Dorina Dervishi: Une forte motivation à se former ou un soutien organisationnel perçu favorable, considérés séparément, ne se déclinent pas nécessairement en un vrai transfert des acquis sur le lieu de travail. En d’autres termes, la motivation, en tant que caractéristique individuelle, ne prédit pas toujours le transfert, à elle seule. D’autre part, les facteurs organisationnels n’ont pas d’effet mécanique sur le transfert. Ce sont les interactions entre ces caractéristiques qui vont affaiblir ou renforcer la motivation à transférer ses connaissances au sein de l’organisation. Par exemple, dans un contexte présentant des conditions organisationnelles peu favorables, certains individus réussissent à mobiliser des ressources personnelles qui leur permettent de transférer des acquis de formation. D’autres, face aux mêmes conditions, seraient affaiblis dans leur motivation à transférer et ne réussissent pas leur transfert. La motivation à transférer les apprentissages est donc régulée à travers la perception du soutien organisationnel. Cette régulation est le résultat d’interactions multiples entre caractéristiques individuelles et organisationnelles, d’où la nécessité d’adopter un regard systémique dans l’évaluation ou l’accompagnement du transfert des acquis.
A la suite d’une formation, le collaborateur amène souvent «une nouvelle vision et façon de travailler, ce qui peut créer des décalages et des incompatibilités avec la hiérarchie ou les collègues». Avez-vous un exemple?
Dans un contexte organisationnel peu souple, le collaborateur qui souhaite amener une nouvelle vision ou renouveler des pratiques au travail, peut être confronté à une certaine fermeture de la part de son entourage professionnel. Cela peut venir d’une différence de points de vue, d’une incompréhension des nouvelles idées ou de la formation, ou encore d’une divergence entre les priorités des uns et des autres. Si l’ouverture à la nouveauté et à la diversité des idées fait défaut, cela peut provoquer des incompatibilités au sein des équipes. De plus, si les propositions faites sont constamment remises en question ou peu acceptées, ou ne font tout simplement pas sens pour les personnes qui prennent les décisions, ce décalage peut devenir un obstacle. Clarifier les attentes et les besoins des collaborateurs et des employeurs devient donc essentiel.
Pour apporter de la valeur à l’organisation, le collaborateur fraîchement formé a «besoin de valorisation et de reconnaissance», écrivez-vous. Pouvez-vous nous en dire un peu plus?
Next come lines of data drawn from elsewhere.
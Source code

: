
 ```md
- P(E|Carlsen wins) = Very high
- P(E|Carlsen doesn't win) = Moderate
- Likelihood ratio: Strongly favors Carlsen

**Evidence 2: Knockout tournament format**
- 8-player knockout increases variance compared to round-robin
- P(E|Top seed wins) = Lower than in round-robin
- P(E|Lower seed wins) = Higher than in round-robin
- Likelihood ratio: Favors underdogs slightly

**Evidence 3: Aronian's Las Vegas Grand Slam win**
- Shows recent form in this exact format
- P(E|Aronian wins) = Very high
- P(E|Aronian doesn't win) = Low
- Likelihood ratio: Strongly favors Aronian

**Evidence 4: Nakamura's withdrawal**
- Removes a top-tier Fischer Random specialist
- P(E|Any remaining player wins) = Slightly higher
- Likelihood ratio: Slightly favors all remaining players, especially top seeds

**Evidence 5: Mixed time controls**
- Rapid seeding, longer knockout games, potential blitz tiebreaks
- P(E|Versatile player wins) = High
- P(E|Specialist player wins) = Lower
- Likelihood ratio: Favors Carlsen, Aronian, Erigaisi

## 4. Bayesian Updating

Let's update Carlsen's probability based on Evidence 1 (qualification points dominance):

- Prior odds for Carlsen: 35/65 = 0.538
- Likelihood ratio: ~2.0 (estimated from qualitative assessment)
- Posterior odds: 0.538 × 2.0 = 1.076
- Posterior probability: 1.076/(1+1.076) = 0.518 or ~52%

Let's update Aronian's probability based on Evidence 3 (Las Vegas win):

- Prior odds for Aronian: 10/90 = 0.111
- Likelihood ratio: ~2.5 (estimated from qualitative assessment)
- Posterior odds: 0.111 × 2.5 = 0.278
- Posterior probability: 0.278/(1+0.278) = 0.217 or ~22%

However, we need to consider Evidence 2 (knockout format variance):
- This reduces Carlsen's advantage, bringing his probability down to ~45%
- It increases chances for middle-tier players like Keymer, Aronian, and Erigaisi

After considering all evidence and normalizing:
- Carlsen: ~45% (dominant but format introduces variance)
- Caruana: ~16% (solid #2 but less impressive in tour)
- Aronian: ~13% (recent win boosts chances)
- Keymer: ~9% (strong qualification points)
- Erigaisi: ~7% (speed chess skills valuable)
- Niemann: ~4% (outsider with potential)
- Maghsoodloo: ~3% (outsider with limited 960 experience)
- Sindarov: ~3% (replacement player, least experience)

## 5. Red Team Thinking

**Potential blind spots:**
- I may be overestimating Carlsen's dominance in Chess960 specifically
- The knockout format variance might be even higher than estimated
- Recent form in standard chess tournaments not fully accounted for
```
Les participants de cette étude mettent l’accent sur le besoin de valorisation et de reconnaissance, notamment en ce qui concerne les efforts mobilisés pour effectuer la formation et dans l’application de celle-ci au travail. Ce besoin est fortement lié à leur identité professionnelle et au rôle qu’ils occupent ou souhaitent occuper au sein de leur organisation. En d’autres termes, ce besoin couvre des aspects symboliques ou identitaires, comme la légitimité ou la crédibilité au sein des équipes, le positionnement dans l’entreprise, le sens accordé aux tâches et responsabilités, ou encore l’envie d’amener une nouvelle façon de travailler. Ces besoins identitaires semblent être plus importants que les conditions organisationnelles d’ordre matériel ou logistique. Afin de pouvoir y répondre, nous mettons l’accent sur l’importance d’instaurer un sentiment de sécurité psychologique. Un environnement «sécurisé» favorise les échanges bienveillants et permet aux individus de s’exprimer sans craintes particulières par rapport à l’image de soi. Indirectement, cela permettrait de se sentir valorisé et reconnu, ce qui peut renforcer la motivation à transférer, et par conséquent, la contribution aux résultats organisationnels.